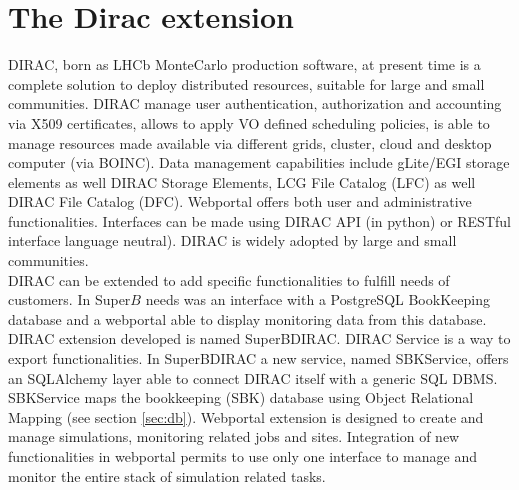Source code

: \documentclass[a4paper]{jpconf}
\begin{document}
 
\section{The Dirac extension} 
DIRAC, born as LHCb MonteCarlo production software, at present time is a complete solution to deploy distributed resources, suitable for large and small communities. DIRAC manage user authentication, authorization and accounting via X509 certificates, allows to apply VO defined scheduling policies, is able to manage resources made available via different grids, cluster, cloud and desktop computer (via BOINC). Data management capabilities include gLite/EGI storage elements as well DIRAC Storage Elements, LCG File Catalog (LFC) as well DIRAC File Catalog (DFC). Webportal offers both user and administrative functionalities. Interfaces can be made using DIRAC API (in python) or RESTful interface language neutral). DIRAC is widely adopted by large and small communities.\\
DIRAC can be extended to add specific functionalities to fulfill needs of customers. In Super$B$ needs was an interface with a PostgreSQL BookKeeping database and a webportal able to display monitoring data from this database. DIRAC extension developed is named SuperBDIRAC.
DIRAC Service is a way to export functionalities. In SuperBDIRAC a new service, named SBKService, offers an SQLAlchemy layer able to connect DIRAC itself with a generic SQL DBMS. SBKService maps the bookkeeping (SBK) database using Object Relational Mapping (see section \ref{sec:db}). 
Webportal extension is designed to create and manage simulations, monitoring related jobs and sites. Integration of new functionalities in webportal permits to use only one interface to manage and monitor the entire stack of simulation related tasks.
\end{document}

-*-*-

:: Problem statement ::
Without including any pictures, return every line of the records exactly.

:: Answer area ::
Source code

: \documentclass[a4paper]{jpconf}
\begin{document}
 
\section{The Dirac extension} 
DIRAC, born as LHCb MonteCarlo production software, at present time is a complete solution to deploy distributed resources, suitable for large and small communities. DIRAC manage user authentication, authorization and accounting via X509 certificates, allows to apply VO defined scheduling policies, is able to manage resources made available via different grids, cluster, cloud and desktop computer (via BOINC). Data management capabilities include gLite/EGI storage elements as well DIRAC Storage Elements, LCG File Catalog (LFC) as well DIRAC File Catalog (DFC). Webportal offers both user and administrative functionalities. Interfaces can be made using DIRAC API (in python) or RESTful interface language neutral). DIRAC is widely adopted by large and small communities.\\
DIRAC can be extended to add specific functionalities to fulfill needs of customers. In Super$B$ needs was an interface with a PostgreSQL BookKeeping database and a webportal able to display monitoring data from this database. DIRAC extension developed is named SuperBDIRAC.
DIRAC Service is a way to export functionalities. In SuperBDIRAC a new service, named SBKService, offers an SQLAlchemy layer able to connect DIRAC itself with a generic SQL DBMS. SBKService maps the bookkeeping (SBK) database using Object Relational Mapping (see section \ref{sec:db}). 
Webportal extension is designed to create and manage simulations, monitoring related jobs and sites. Integration of new functionalities in webportal permits to use only one interface to manage and monitor the entire stack of simulation related tasks.
\end{document}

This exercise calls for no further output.